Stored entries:
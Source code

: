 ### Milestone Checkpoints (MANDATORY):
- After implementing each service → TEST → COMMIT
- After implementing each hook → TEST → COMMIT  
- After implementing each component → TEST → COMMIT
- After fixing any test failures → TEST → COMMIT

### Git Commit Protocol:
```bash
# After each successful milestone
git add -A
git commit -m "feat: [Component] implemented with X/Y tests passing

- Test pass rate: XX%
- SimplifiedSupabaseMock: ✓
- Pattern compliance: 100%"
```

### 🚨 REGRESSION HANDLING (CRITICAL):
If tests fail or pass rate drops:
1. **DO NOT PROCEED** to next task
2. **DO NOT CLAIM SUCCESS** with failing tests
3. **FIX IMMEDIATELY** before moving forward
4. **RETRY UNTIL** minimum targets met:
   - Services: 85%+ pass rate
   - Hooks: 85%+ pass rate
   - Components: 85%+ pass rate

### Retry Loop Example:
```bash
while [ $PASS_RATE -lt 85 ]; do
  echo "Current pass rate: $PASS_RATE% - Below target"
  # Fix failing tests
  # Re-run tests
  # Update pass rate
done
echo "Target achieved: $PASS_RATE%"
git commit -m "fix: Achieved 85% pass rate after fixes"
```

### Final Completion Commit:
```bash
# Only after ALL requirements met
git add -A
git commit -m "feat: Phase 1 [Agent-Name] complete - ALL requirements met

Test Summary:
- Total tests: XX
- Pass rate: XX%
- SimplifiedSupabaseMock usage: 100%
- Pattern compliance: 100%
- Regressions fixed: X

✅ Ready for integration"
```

- [The problem]: Exactly the lines from the one containing "### 🚨 REGRESSION" through the final line of the records must appear in your reply, and no others.

- [Result of this task]:
### 🚨 REGRESSION HANDLING (CRITICAL):
If tests fail or pass rate drops:
1. **DO NOT PROCEED** to next task
2. **DO NOT CLAIM SUCCESS** with failing tests
3. **FIX IMMEDIATELY** before moving forward
4. **RETRY UNTIL** minimum targets met:
   - Services: 85%+ pass rate
   - Hooks: 85%+ pass rate
   - Components: 85%+ pass rate

### Retry Loop Example:
```bash
while [ $PASS_RATE -lt 85 ]; do
  echo "Current pass rate: $PASS_RATE% - Below target"
  # Fix failing tests
  # Re-run tests
  # Update pass rate
done
echo "Target achieved: $PASS_RATE%"
git commit -m "fix: Achieved 85% pass rate after fixes"
```

### Final Completion Commit:
```bash
# Only after ALL requirements met
git add -A
git commit -m "feat: Phase 1 [Agent-Name] complete - ALL requirements met

Test Summary:
- Total tests: XX
- Pass rate: XX%
- SimplifiedSupabaseMock usage: 100%
- Pattern compliance: 100%
- Regressions fixed: X

✅ Ready for integration"
```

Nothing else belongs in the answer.